RAW DATA ->
------------------------------
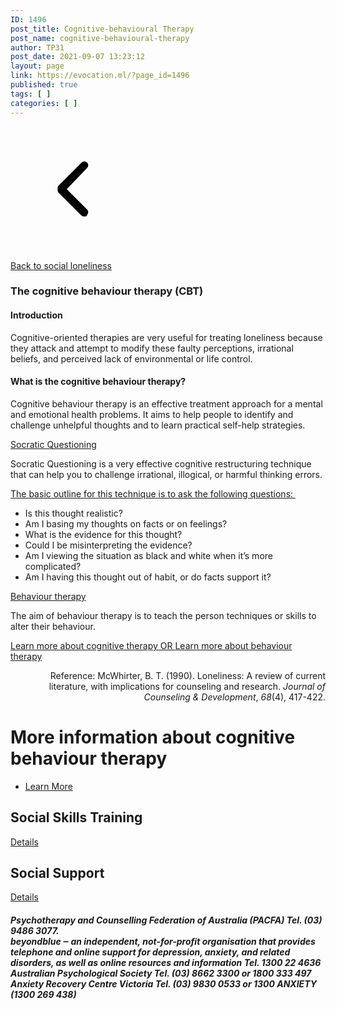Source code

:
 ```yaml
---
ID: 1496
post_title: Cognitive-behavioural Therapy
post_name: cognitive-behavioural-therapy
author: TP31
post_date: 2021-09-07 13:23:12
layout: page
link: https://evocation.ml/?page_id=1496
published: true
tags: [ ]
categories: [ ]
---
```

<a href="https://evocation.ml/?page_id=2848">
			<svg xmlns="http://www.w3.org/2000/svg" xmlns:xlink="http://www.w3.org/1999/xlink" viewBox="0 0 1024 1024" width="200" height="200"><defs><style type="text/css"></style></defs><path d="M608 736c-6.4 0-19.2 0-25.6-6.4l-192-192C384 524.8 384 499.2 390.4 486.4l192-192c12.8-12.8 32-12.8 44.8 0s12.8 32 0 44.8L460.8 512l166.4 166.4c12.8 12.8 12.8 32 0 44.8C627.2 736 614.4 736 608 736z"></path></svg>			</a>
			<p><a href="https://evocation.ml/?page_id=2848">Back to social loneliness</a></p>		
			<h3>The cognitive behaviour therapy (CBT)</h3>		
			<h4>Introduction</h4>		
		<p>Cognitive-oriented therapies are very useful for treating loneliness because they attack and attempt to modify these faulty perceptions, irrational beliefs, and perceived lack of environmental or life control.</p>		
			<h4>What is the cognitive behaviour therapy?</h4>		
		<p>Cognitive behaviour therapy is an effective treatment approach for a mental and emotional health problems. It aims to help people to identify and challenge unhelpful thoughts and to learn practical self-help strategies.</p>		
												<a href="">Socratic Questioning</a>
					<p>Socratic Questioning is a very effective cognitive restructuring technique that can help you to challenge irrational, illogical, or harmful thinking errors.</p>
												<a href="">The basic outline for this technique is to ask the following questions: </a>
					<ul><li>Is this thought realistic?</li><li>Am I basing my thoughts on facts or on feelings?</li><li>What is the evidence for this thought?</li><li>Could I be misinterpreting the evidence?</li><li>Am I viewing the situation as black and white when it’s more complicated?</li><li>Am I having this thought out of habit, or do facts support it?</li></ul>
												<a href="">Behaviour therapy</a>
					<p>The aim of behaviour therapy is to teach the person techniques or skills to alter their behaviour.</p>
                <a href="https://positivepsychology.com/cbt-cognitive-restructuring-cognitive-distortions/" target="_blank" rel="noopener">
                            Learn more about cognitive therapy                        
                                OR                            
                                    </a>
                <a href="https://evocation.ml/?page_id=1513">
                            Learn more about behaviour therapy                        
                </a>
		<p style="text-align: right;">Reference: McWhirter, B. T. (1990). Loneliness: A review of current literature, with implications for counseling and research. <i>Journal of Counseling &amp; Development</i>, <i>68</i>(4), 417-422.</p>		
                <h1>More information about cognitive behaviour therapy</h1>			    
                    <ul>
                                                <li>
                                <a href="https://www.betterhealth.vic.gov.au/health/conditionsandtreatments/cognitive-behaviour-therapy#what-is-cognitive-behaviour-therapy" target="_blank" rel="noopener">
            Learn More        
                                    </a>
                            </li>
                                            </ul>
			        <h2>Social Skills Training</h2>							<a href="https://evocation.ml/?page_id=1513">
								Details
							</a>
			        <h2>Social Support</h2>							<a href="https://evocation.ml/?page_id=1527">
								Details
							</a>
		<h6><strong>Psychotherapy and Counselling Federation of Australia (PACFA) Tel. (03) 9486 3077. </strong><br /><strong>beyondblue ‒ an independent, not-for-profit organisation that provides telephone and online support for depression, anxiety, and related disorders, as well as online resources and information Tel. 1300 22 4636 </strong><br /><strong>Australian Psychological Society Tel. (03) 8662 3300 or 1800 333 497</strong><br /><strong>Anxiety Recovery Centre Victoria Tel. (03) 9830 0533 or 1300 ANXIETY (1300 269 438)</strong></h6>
------------------------------
TASK -> Starting at the line that contains "<p>Cognitive behaviour therapy" and stopping after the line that contains "the following questions: </a>", write out every line exactly as it appears above, and no other line.

PROBLEM SOLUTION ->
		<p>Cognitive behaviour therapy is an effective treatment approach for a mental and emotional health problems. It aims to help people to identify and challenge unhelpful thoughts and to learn practical self-help strategies.</p>		
												<a href="">Socratic Questioning</a>
					<p>Socratic Questioning is a very effective cognitive restructuring technique that can help you to challenge irrational, illogical, or harmful thinking errors.</p>
												<a href="">The basic outline for this technique is to ask the following questions: </a>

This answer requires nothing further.